D'abord il y avait à cette époque (et encore aujourd'hui l'on n'est pas d'accord sur bien des points), il y avait, dis-je, tant d'incertitude sur la division des classes, que les proviseurs et les recteurs étaient forcés d'émettre une opinion personnelle. Il venait de paraître un nouveau règlement pour les classes que l'on trouve inséré dans le Journal de l'Instruction publique, sous la date du 21 octobre 1830, qui mettait de la chimie en seconde, de la physique en rhétorique, etc., en un mot qui convenait à nos besoins. Ce règlement n'a pas été mis dans le bulletin universitaire, comme[565] nous nous attendions à l'y voir ; mais nous n'avons vu que plus tard que les collèges de province ne recevraient pas l'injonction de l'exécuter. Nous devions donc nous considérer à peu près comme libres dans le règlement de nos classes selon un système ou l'autre. Nous crûmes prendre le plus récent.

Une raison des plus importantes pour employer à des classes inférieures nos professeurs de physique et de mathématiques spéciales, c'est qu'il n'y avait pas d'élèves pour ces classes élevées et nos études étaient si faibles que nous ne pouvions en espérer.

Ai-je donc pris sur moi, comme le dit perfidement une note à ce sujet, ai-je pris sur moi de tout changer selon mon caprice ?

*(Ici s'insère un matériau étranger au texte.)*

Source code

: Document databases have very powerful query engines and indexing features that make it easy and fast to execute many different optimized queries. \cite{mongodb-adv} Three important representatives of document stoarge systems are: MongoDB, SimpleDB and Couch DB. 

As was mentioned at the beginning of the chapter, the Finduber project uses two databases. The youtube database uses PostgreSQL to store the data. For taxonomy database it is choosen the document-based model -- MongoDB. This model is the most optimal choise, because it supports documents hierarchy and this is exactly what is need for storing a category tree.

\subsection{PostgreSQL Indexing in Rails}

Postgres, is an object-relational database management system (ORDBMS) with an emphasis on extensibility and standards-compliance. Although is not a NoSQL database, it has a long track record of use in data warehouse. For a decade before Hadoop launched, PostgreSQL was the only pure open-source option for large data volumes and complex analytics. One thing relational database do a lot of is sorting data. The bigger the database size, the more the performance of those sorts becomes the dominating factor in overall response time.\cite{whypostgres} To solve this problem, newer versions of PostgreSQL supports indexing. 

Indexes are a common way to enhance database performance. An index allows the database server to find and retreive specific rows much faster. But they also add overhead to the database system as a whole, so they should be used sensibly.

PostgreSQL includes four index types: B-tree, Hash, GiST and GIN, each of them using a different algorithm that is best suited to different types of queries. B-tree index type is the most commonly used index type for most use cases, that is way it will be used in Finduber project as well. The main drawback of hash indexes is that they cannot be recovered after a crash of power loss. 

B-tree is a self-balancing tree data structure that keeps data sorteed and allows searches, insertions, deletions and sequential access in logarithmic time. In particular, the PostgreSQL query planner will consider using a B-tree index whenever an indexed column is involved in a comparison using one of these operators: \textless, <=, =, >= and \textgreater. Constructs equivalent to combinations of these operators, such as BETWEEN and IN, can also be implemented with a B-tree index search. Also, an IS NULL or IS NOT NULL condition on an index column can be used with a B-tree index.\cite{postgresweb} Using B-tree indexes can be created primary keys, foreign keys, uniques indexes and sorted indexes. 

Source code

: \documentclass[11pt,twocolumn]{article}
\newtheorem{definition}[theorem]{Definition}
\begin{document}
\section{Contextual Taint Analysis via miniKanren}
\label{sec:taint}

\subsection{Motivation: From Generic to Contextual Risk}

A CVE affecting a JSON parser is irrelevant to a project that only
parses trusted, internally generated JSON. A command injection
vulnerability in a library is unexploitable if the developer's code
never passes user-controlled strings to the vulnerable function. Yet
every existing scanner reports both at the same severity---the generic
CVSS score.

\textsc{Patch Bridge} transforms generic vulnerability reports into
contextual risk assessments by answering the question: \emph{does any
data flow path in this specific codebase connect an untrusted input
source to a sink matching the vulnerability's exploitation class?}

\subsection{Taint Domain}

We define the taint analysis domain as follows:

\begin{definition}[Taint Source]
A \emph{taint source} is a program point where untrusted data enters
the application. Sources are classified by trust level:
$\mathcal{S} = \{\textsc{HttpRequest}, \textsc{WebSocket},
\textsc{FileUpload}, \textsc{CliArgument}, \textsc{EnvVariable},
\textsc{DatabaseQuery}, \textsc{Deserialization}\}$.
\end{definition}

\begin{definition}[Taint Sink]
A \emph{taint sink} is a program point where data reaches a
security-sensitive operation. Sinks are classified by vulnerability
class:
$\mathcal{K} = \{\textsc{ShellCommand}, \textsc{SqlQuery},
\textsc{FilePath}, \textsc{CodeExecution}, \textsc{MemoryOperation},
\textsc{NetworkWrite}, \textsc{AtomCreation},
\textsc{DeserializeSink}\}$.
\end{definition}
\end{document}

J'en ai conféré avec les professeurs de sciences qui tous ont trouvé à propos et très convenable l'ordre des choses qui leur était proposé. L'un d'eux a même tracé les matières qui devaient être enseignées dans chaque classe. Je vous adresse en communication ce programme. S'il n'a pas été suivi, c'est qu'on a déclaré que la faiblesse des élèves en arrêtait l'exécution pour le moment. Vous verrez clairement et en toutes lettres que deux leçons en seconde sont consacrées à l'enseignement de la géométrie. Vous verrez même quelle espèce de géométrie, ou partie de géométrie, on devait enseigner dans cette classe. Non seulement j'avais pris l'avis des professeurs, mais le tout avait été soumis[566] aux autorités académiques. J'ai sous les yeux trois lettres de M. le Recteur, qui approuve très explicitement cet ordre de choses ; l'une du 16 novembre 1830, l'autre du 10 Xbre même année, l'autre de juin 1833. Je ne les produirai point, mais il me suffira de vous le dire pour asseoir votre conviction personnelle à cet égard. Je me décide seulement à vous communiquer le brouillon du plan qui me fut adressé par l'Académie et que j'ai reproduit dans le tableau que j'affichai dans la cour des classes et que je prends la liberté de vous communiquer avec sa crasse d'une année d'exposition. Vous pourrez reconnaître l'écriture de l'auteur du plan, qui sera loin de le désavouer.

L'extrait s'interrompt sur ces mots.